Ryan Frankel, CEO, This App Saves Lives
The safe driving app cofounder and two-time entrepreneur said he makes his first hires when the cofounding team doesn’t have the skills or capacity to fill a need.
“After identifying candidates with the right functional expertise, I look for individuals who make for a good cultural fit, including compatible personalities and passion for the mission,” he wrote in an email to Technical.ly. “Early hires represent a significant percentage of the overall team size, so having the right cultural fit is a must.
“From there, I prefer hiring individuals who have either experienced the highs and lows of building a business from the ground up or those who possess the passion and perseverance not to get discouraged when you hit the inevitable bumps in the road that accompany the startup journey.”
Adriana Vazquez, CEO, Lilu
The pumping bra cofounder said she made her first full-time hire in 2018 when she was looking for marketing help.
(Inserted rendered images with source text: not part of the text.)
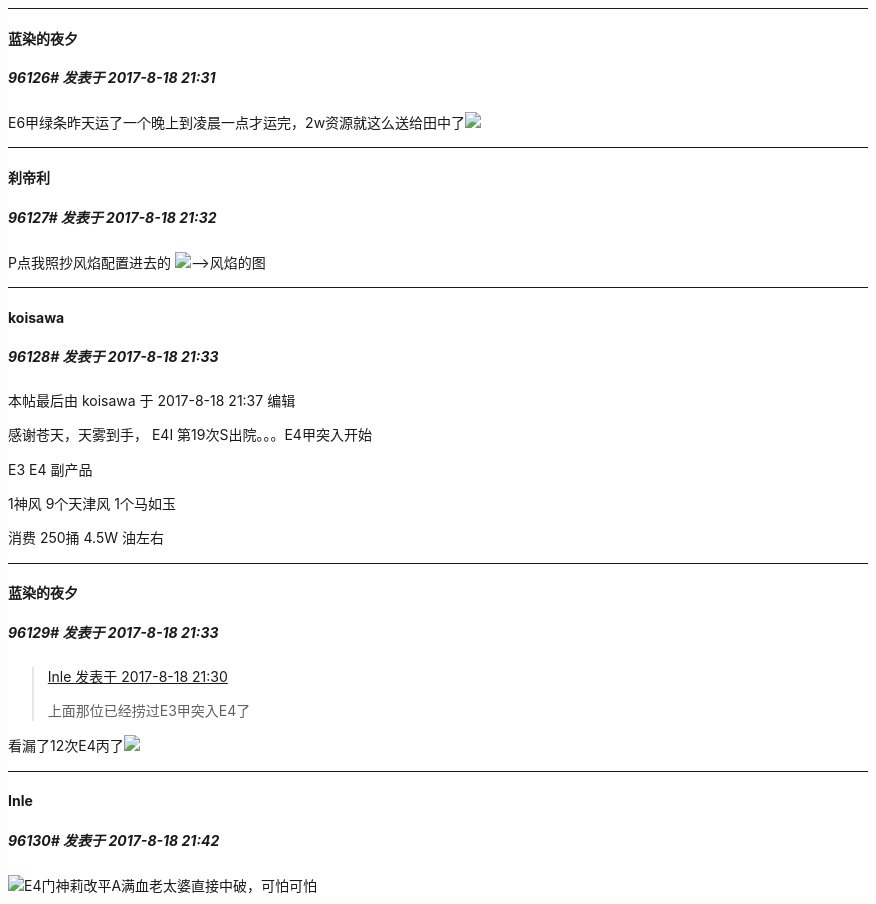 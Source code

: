 
-----

####  蓝染的夜夕  
##### 96126#       发表于 2017-8-18 21:31


E6甲绿条昨天运了一个晚上到凌晨一点才运完，2w资源就这么送给田中了<img src="https://static.saraba1st.com/image/smiley/face2017/067.png" referrerpolicy="no-referrer">


-----

####  刹帝利  
##### 96127#       发表于 2017-8-18 21:32


P点我照抄风焰配置进去的
<img src="http://img.ngacn.cc/attachments/mon_201708/13/-4ada3Q13s-aw92Z1tT3cSm8-dc.png" referrerpolicy="no-referrer">——&gt;风焰的图


-----

####  koisawa  
##### 96128#       发表于 2017-8-18 21:33


 本帖最后由 koisawa 于 2017-8-18 21:37 编辑 

感谢苍天，天雾到手， E4I 第19次S出院。。。E4甲突入开始 

E3 E4 副产品

1神风 9个天津风 1个马如玉

消费 250捅 4.5W 油左右


-----

####  蓝染的夜夕  
##### 96129#       发表于 2017-8-18 21:33


<blockquote><a href="httphttps://bbs.saraba1st.com/2b/forum.php?mod=redirect&amp;goto=findpost&amp;pid=36930224&amp;ptid=930880" target="_blank">Inle 发表于 2017-8-18 21:30</a>

上面那位已经捞过E3甲突入E4了</blockquote>
看漏了12次E4丙了<img src="https://static.saraba1st.com/image/smiley/face2017/019.png" referrerpolicy="no-referrer">


-----

####  Inle  
##### 96130#       发表于 2017-8-18 21:42


<img src="https://static.saraba1st.com/image/smiley/face2017/037.png" referrerpolicy="no-referrer">E4门神莉改平A满血老太婆直接中破，可怕可怕
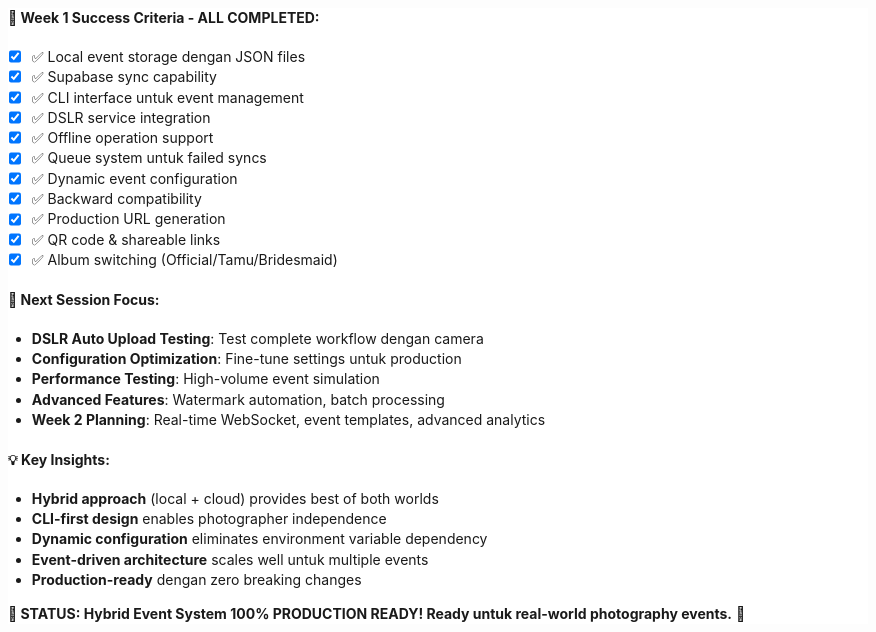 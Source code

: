 #### **🎉 Week 1 Success Criteria - ALL COMPLETED:**
- [x] ✅ Local event storage dengan JSON files
- [x] ✅ Supabase sync capability
- [x] ✅ CLI interface untuk event management
- [x] ✅ DSLR service integration
- [x] ✅ Offline operation support
- [x] ✅ Queue system untuk failed syncs
- [x] ✅ Dynamic event configuration
- [x] ✅ Backward compatibility
- [x] ✅ Production URL generation
- [x] ✅ QR code & shareable links
- [x] ✅ Album switching (Official/Tamu/Bridesmaid)

#### **🚀 Next Session Focus:**
- **DSLR Auto Upload Testing**: Test complete workflow dengan camera
- **Configuration Optimization**: Fine-tune settings untuk production
- **Performance Testing**: High-volume event simulation
- **Advanced Features**: Watermark automation, batch processing
- **Week 2 Planning**: Real-time WebSocket, event templates, advanced analytics

#### **💡 Key Insights:**
- **Hybrid approach** (local + cloud) provides best of both worlds
- **CLI-first design** enables photographer independence
- **Dynamic configuration** eliminates environment variable dependency
- **Event-driven architecture** scales well untuk multiple events
- **Production-ready** dengan zero breaking changes

**🎯 STATUS: Hybrid Event System 100% PRODUCTION READY! Ready untuk real-world photography events.** 🚀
“In general, we look for people with complementary skills to what we already have, and where we see a lot of our priorities and efforts going into,” she wrote. “So far we’ve looked for people that can run independently with their own work stream and want to take ownership of a big part of the business. When we’ve hired or looked into hiring, it’s been for a role that will be important even as the business evolves — for example, at some point we needed additional engineering and design help but we knew that once we launched that would be less of a priority than marketing and sales. So that’s what we sought to fill first.
“In the early days, though, skills and experience are important of course, but the most important is having a can-do and will-do attitude — we need people that are ready and willing to do all sorts of work, from the high-level strategy to the implementation, and that are not afraid to step outside of their comfort zone.”
AJ Bruno, CEO, QuotaPath
The company head said he and his cofounders knew they wanted to bring someone on who could grow with them, and they found that in Product Operations Manager Darby Dupre.
“I wanted to bring on someone that understood startups, was willing to roll up their sleeves and would be a cultural beacon for the next 400+ hires,” he wrote. “Darby fit all of those for us. She also had a product marketing background which is an atypical first hire. I knew that would be really important early on, though, as we are a ‘product-led growth’ company and her background would be key in mapping the customer lifecycle.
“Since then she has taken on recruiting, employee onboarding, HR, logistics between our offices and marketing responsibilities. She is awesome.”
Sumorwuo Zaza, CEO, NICKL
The founder, who moved his media subscription startup to Philly last fall after participating in LIFT Labs’ accelerator, said he made his first hire “when I could not make any more meaningful progress on the vision alone; specifically when I needed someone to also think about the vision 40+ hours a week.”
“Anything less than that you can get a contractor, but once you need the magic of another human spending a week wrestling with the problems you face, you have to make a hire,” he wrote. “Another useful rubric: When the thing that needs to be delivered exceeds your capacity to define tasks in extreme detail, you need another person!”
Andrew Hoagland, CEO, Vetd
Hiring followed a good problem for the B2B startup that looks to ease the vendor selection process.
“At Vetd, we knew it was time to make another hire when we couldn’t keep up with the product demand,” he wrote. “We needed both another engineer and a CS resource to help with servicing the customers. Knowing we needed more help was the easy part. Recruiting, hiring and finding the right people is the hard part.”